Quais os limites da liberdade de pensamento e de expressão? Minha convicção é de que eles devem ser estendidos ao máximo. Eu sei que, nisso, há riscos e perigos e, muitas vezes, abusos. Porém, aceitar que a liberdade precisa ser privilegiada significa mais do que proteger o direito do indivíduo, mas assegurar a possibilidade do desenvolvimento de sua inteligência.

Há aqueles que acreditam que a censura é necessária para que direitos alheios não sejam feridos. Com isso, defendem que certas palavras, expressões e ideias sejam suprimidas. Esperam, assim, que a proibição de sua veiculação as impeça de causar os males que lhes seriam próprios.

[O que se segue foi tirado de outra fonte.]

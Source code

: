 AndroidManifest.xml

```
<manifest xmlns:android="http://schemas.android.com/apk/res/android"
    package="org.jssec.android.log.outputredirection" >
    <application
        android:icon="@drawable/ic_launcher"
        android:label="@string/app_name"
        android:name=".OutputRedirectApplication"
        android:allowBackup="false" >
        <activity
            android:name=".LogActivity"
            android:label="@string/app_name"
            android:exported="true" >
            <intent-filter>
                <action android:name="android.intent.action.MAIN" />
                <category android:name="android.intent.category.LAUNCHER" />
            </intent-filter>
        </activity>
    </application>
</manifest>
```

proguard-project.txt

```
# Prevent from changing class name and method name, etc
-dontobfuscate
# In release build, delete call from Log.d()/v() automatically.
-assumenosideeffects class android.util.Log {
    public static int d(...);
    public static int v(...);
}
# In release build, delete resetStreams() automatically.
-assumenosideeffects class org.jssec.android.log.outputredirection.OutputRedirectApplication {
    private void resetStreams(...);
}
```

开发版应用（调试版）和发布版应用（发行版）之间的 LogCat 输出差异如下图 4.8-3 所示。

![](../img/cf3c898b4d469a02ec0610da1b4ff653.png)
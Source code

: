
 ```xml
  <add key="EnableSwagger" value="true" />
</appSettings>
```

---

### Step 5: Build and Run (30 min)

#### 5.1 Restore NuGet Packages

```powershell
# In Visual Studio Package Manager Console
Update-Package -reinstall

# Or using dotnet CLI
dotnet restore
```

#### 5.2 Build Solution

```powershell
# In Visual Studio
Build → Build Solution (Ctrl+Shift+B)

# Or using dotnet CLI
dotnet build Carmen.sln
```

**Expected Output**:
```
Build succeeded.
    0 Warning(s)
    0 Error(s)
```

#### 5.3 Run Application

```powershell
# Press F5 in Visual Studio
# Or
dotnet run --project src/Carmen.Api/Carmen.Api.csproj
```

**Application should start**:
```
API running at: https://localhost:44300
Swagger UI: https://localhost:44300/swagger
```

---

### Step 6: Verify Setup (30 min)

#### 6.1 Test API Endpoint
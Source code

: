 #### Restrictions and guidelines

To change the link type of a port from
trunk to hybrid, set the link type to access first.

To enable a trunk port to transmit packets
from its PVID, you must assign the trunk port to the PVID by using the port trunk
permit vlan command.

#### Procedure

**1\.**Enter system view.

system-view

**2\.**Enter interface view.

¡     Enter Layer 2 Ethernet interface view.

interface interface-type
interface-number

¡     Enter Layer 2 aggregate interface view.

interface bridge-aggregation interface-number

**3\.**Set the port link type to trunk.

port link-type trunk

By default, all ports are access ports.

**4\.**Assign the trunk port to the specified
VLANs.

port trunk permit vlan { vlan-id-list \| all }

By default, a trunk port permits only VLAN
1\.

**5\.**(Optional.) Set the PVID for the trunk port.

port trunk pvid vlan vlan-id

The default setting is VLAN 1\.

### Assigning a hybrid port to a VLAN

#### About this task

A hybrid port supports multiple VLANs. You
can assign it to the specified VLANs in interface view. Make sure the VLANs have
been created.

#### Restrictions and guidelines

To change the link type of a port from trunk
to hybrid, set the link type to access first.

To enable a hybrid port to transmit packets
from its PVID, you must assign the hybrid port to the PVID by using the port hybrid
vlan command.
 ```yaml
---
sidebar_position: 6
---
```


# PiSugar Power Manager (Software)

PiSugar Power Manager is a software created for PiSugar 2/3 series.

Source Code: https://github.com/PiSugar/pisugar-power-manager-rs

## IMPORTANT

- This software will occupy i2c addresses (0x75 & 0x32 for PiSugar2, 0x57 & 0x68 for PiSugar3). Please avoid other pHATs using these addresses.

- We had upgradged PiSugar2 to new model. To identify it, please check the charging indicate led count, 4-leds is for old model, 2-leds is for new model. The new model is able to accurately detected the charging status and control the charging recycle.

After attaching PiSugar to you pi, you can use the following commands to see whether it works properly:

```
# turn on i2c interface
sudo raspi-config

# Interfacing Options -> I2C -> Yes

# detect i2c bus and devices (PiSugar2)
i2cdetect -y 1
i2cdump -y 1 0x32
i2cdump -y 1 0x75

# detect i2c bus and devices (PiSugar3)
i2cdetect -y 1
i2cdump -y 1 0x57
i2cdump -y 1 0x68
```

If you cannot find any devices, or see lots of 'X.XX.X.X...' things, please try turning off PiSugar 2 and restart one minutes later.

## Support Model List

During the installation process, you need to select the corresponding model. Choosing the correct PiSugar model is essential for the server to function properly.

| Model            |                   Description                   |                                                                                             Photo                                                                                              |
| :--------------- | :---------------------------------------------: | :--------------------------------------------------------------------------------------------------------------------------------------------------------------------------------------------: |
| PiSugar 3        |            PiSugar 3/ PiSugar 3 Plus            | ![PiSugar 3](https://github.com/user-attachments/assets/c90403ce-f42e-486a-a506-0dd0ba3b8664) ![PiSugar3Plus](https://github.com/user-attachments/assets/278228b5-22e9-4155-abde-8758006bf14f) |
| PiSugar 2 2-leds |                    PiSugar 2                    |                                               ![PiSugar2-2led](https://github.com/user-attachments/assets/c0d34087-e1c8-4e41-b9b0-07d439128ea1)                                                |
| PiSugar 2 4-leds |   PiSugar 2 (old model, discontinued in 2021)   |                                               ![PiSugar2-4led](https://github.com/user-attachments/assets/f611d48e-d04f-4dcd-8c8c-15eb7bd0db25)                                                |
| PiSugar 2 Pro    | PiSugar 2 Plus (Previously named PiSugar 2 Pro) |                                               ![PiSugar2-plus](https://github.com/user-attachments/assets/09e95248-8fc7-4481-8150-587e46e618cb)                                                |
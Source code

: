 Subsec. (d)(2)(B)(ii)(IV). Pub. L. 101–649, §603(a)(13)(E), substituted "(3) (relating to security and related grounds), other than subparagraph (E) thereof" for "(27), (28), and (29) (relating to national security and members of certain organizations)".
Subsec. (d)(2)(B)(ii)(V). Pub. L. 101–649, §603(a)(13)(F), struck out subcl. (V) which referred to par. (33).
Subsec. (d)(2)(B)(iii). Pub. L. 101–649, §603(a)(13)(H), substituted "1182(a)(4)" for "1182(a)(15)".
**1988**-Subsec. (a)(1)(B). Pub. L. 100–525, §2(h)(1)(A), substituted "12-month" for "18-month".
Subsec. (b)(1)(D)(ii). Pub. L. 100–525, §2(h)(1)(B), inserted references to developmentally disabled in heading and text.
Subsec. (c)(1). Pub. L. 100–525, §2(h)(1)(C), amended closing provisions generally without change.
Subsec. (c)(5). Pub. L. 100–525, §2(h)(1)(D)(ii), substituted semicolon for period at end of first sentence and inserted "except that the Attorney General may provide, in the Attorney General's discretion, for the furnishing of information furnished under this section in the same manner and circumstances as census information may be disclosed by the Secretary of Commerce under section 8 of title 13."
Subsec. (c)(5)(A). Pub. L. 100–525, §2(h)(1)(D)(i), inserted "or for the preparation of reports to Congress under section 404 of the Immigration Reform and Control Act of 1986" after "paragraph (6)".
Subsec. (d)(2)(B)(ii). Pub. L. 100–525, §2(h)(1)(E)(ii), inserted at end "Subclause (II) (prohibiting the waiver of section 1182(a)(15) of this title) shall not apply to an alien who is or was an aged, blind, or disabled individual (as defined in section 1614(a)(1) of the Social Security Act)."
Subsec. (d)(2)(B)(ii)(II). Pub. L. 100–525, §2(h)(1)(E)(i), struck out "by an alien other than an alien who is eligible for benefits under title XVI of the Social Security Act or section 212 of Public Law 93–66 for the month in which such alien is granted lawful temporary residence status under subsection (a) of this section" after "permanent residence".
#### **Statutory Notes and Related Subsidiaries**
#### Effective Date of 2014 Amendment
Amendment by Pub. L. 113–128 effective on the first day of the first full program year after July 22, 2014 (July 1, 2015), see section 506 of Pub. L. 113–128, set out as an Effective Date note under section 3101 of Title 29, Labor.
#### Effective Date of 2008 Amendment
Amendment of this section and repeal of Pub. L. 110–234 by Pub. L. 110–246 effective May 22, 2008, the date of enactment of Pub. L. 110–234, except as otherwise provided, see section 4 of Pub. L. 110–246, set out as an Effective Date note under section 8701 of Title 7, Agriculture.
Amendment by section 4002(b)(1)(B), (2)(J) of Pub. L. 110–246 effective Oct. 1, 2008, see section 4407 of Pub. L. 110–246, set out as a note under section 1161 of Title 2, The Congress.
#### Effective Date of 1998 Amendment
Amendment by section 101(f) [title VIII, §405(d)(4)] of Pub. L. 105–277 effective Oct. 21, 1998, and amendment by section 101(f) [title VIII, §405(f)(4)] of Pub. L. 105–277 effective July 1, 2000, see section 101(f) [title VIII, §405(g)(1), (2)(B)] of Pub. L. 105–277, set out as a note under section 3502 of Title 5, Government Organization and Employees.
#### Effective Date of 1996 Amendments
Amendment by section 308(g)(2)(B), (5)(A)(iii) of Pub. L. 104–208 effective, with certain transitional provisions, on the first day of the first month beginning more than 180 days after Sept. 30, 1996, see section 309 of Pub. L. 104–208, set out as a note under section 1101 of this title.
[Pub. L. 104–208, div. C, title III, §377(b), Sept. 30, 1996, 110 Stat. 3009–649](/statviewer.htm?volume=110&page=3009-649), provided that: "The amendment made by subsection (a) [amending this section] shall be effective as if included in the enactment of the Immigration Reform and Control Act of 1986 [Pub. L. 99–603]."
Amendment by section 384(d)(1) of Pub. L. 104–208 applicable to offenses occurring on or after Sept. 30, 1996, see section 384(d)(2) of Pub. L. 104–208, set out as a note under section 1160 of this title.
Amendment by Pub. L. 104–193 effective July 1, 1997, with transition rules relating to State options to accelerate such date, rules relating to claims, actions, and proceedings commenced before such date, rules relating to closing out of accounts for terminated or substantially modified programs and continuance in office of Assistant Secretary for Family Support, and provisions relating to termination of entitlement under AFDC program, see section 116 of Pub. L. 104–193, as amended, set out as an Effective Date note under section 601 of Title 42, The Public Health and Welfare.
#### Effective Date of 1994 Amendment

De certa forma, a censura sempre existiu e, em geral, ela nunca foi um problema para a inteligência. Historicamente, foram os poderes estabelecidos que a impuseram e aqueles que a sofreram souberem usar de criatividade e esperteza para driblá-la. Inclusive, foram em períodos de forte repressão à opinião que grandes artistas e intelectuais foram revelados.

O problema começa quando a censura deixa de ser governamental para ser social. Neste caso, forma-se uma rede de fiscalização que ultrapassa à burocracia oficial e passa a ser exercida pela própria população. Impõe-se, então, proibições que já não dependem de leis, nem de poderes. A própria sociedade, por meio de seus mecanismos super-eficientes de controle, cerceia o pensamento dos indivíduos.

As pessoas, então, intimidadas com pressão tão grande, começam a autocensurar-se, policiando-se a fim de não cometerem o erro de falar algo que possa ferir suscetibilidades alheias. Para isso, eliminam de suas manifestações, mas também de seu universo de consciência, toda uma gama de ideias que consideram agressivas. Ideias que, para elas, passam a ser vistas como pecados mortais, com os quais não se deve sequer flertar. Com isso, não apenas diminuem a possibilidade do que podem pensar, mas vivem temerosas de falarem ou pensarem algo que não deveriam.

Ao sucumbir ante às proibições, a inteligência para de se desenvolver. Isso é óbvio, já que, para tanto, ela necessita de liberdade, se não de expressão, ao menos de pensamento. Se, porém, ela não pode explorar todas as possibilidades, porque do universo mental foram eliminados diversos elementos, fica impossibilitada de progredir. A burrice torna-se o efeito imediato.

A verdade é que a inteligência, para aperfeiçoar-se, precisa sair do lugar-comum, arriscando-se em territórios inexplorados e perigosos. Desse jogo de tentativa e erro, de insinuações e provocações, de mergulhos constantes no desconhecido é que ela se alimenta. E nesse movimento a inteligência precisa ter a coragem de aproximar-se de pensamentos que podem ser socialmente reprováveis e que incomodam alguns tipos de pessoas.Todos os grandes artistas e pensadores foram pessoas que arriscaram ir além do senso comum, ousaram pensar o inusitado, tocaram em assuntos delicados, experimentaram raciocinar fora dos padrões, permitiram-se trabalhar com ideias perigosas e forçaram os limites estabelecidos. Gênios apenas o foram porque se negaram a ajustar sua imaginação aos moldes impostos pela sociedade.

Quando, porém, a inteligência restringe-se, proibindo a si mesma de ir além do que é socialmente permitido, perde sua elasticidade, atrofiando-se. Por isso, a censura social é tão perniciosa. Ela não apenas impede a manifestação do pensamento, mas estagna o raciocínio, murchando a criatividade, desanimando o conhecimento e sufocando qualquer tentativa de sua expansão.

Onde vence a censura, quem sucumbe é a lucidez.